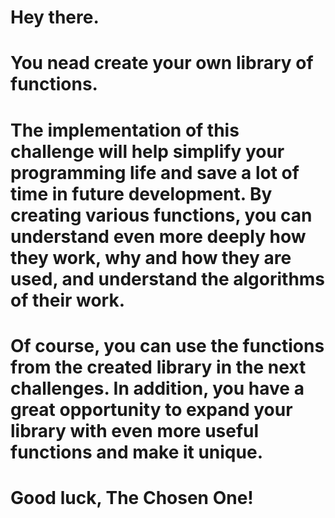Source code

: # Hey there.
#
# You nead create your own library of functions.
#
# The implementation of this challenge will help simplify your programming life and save a lot of time in future development. By creating various functions, you can understand even more deeply how they work, why and how they are used, and understand the algorithms of their work.
#
# Of course, you can use the functions from the created library in the next challenges. In addition, you have a great opportunity to expand your library with even more useful functions and make it unique.
#
# Good luck, The Chosen One!
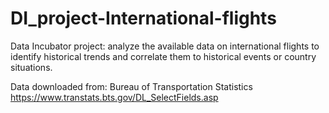 # DI_project-International-flights
Data Incubator project: analyze the available data on international flights to identify historical trends and correlate them to historical events or country situations. 

Data downloaded from: 
Bureau of Transportation Statistics
https://www.transtats.bts.gov/DL_SelectFields.asp



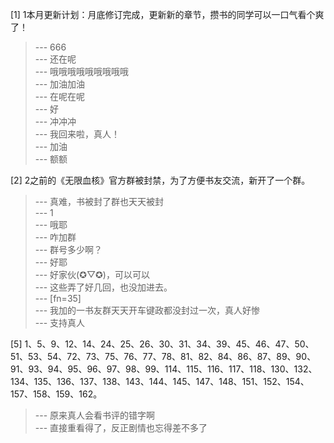 
[1] 1本月更新计划：月底修订完成，更新新的章节，攒书的同学可以一口气看个爽了！
>--- 666<br>
>--- 还在呢<br>
>--- 哦哦哦哦哦哦哦哦哦<br>
>--- 加油加油<br>
>--- 在呢在呢<br>
>--- 好<br>
>--- 冲冲冲<br>
>--- 我回来啦，真人！<br>
>--- 加油<br>
>--- 额额<br>

[2] 2之前的《无限血核》官方群被封禁，为了方便书友交流，新开了一个群。
>--- 真难，书被封了群也天天被封<br>
>--- 1<br>
>--- 哦耶<br>
>--- 咋加群<br>
>--- 群号多少啊？<br>
>--- 好耶<br>
>--- 好家伙(✪▽✪)，可以可以<br>
>--- 这些弄了好几回，也没加进去。<br>
>--- [fn=35]<br>
>--- 我加的一书友群天天开车键政都没封过一次，真人好惨<br>
>--- 支持真人<br>

[5] 1、5、9、12、14、24、25、26、30、31、34、39、45、46、47、50、51、53、54、72、73、75、76、77、78、81、82、84、86、87、89、90、91、93、94、95、96、97、98、99、114、115、116、117、118、130、132、134、135、136、137、138、143、144、145、147、148、151、152、154、157、158、159、162。
>--- 原来真人会看书评的错字啊<br>
>--- 直接重看得了，反正剧情也忘得差不多了<br>
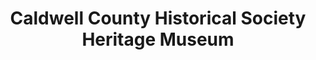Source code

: ---
layout: repo
title: "Caldwell County Historical Society Heritage Museum"
id: 4795
permalink: repos/4795/
---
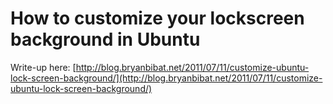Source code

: How to customize your lockscreen background in Ubuntu
=====================================================

Write-up here: [http://blog.bryanbibat.net/2011/07/11/customize-ubuntu-lock-screen-background/](http://blog.bryanbibat.net/2011/07/11/customize-ubuntu-lock-screen-background/)

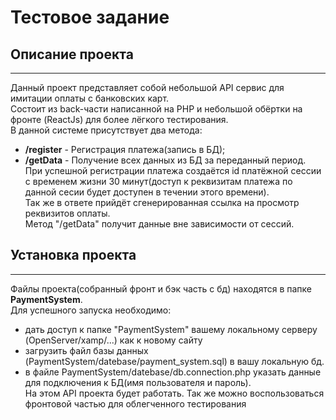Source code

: # Тестовое задание
## Описание проекта
____
Данный проект представляет собой небольшой API сервис для имитации оплаты с банковских карт.  
Состоит из back-части написанной на PHP и небольшой обёртки на фронте (ReactJs) для более лёгкого тестирования.  
В данной системе присутствует два метода:  
- **/register** - Регистрация платежа(запись в БД);
- **/getData** - Получение всех данных из БД за переданный период.  
При успешной регистрации платежа создаётся id платёжной сессии с временем жизни 30 минут(доступ к реквизитам платежа по данной сесии будет доступен в течении этого времени).  
Так же в ответе прийдёт сгенерированная ссылка на просмотр реквизитов оплаты.  
Метод "/getData" получит данные вне зависимости от сессий.  
## Установка проекта
____
Файлы проекта(собранный фронт и бэк часть с бд) находятся в папке **PaymentSystem**.  
Для успешного запуска необходимо:
- дать доступ к папке "PaymentSystem" вашему локальному серверу (OpenServer/xamp/...) как к новому сайту
- загрузить файл базы данных (PaymentSystem/datebase/payment_system.sql) в вашу локальную бд.
- в файле PaymentSystem/datebase/db.connection.php указать данные для подключения к БД(имя пользователя и пароль).  
На этом API проекта будет работать. Так же можно воспользоваться фронтовой частью для облегченного тестирования
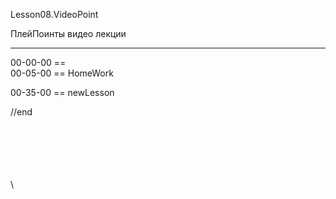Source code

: ﻿
Lesson08.VideoPoint  

ПлейПоинты видео лекции  

---
00-00-00 ==   
00-05-00 == HomeWork   

00-35-00 == newLesson  
   









//end  

















\
\
\
\
\
\
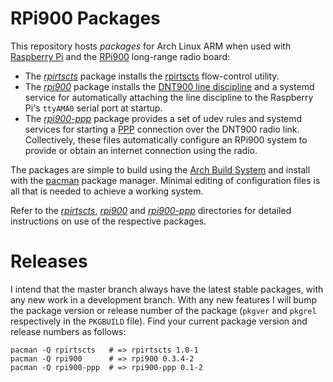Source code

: RPi900 Packages
===============

This repository hosts *packages* for Arch Linux ARM when used with [Raspberry Pi](http://www.raspberrypi.org/) and the [RPi900](http://rpi900.com) long-range radio board:

* The [*rpirtscts*](rpirtscts/) package installs the [rpirtscts](https://github.com/mholling/rpirtscts) flow-control utility.
* The [*rpi900*](rpi900/) package installs the [DNT900 line discipline](https://github.com/mholling/dnt900) and a systemd service for automatically attaching the line discipline to the Raspberry Pi's `ttyAMA0` serial port at startup.
* The [*rpi900-ppp*](rpi900-ppp/) package provides a set of udev rules and systemd services for starting a [PPP](http://en.wikipedia.org/wiki/Point-to-point_protocol) connection over the DNT900 radio link. Collectively, these files automatically configure an RPi900 system to provide or obtain an internet connection using the radio.

The packages are simple to build using the [Arch Build System](https://wiki.archlinux.org/index.php/Arch_Build_System) and install with the [pacman](https://wiki.archlinux.org/index.php/pacman) package manager. Minimal editing of configuration files is all that is needed to achieve a working system.

Refer to the [*rpirtscts*](rpirtscts/), [*rpi900*](rpi900/) and [*rpi900-ppp*](rpi900-ppp/) directories for detailed instructions on use of the respective packages.

Releases
========

I intend that the master branch always have the latest stable packages, with any new work in a development branch. With any new features I will bump the package version or release number of the package (`pkgver` and `pkgrel` respectively in the `PKGBUILD` file). Find your current package version and release numbers as follows:

    pacman -Q rpirtscts   # => rpirtscts 1.0-1
    pacman -Q rpi900      # => rpi900 0.3.4-2
    pacman -Q rpi900-ppp  # => rpi900-ppp 0.1-2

####################

_What this task involves_:
Only a number is expected here: the count of lines in the listing that hold the string "небольшой".

_Task answer_:
2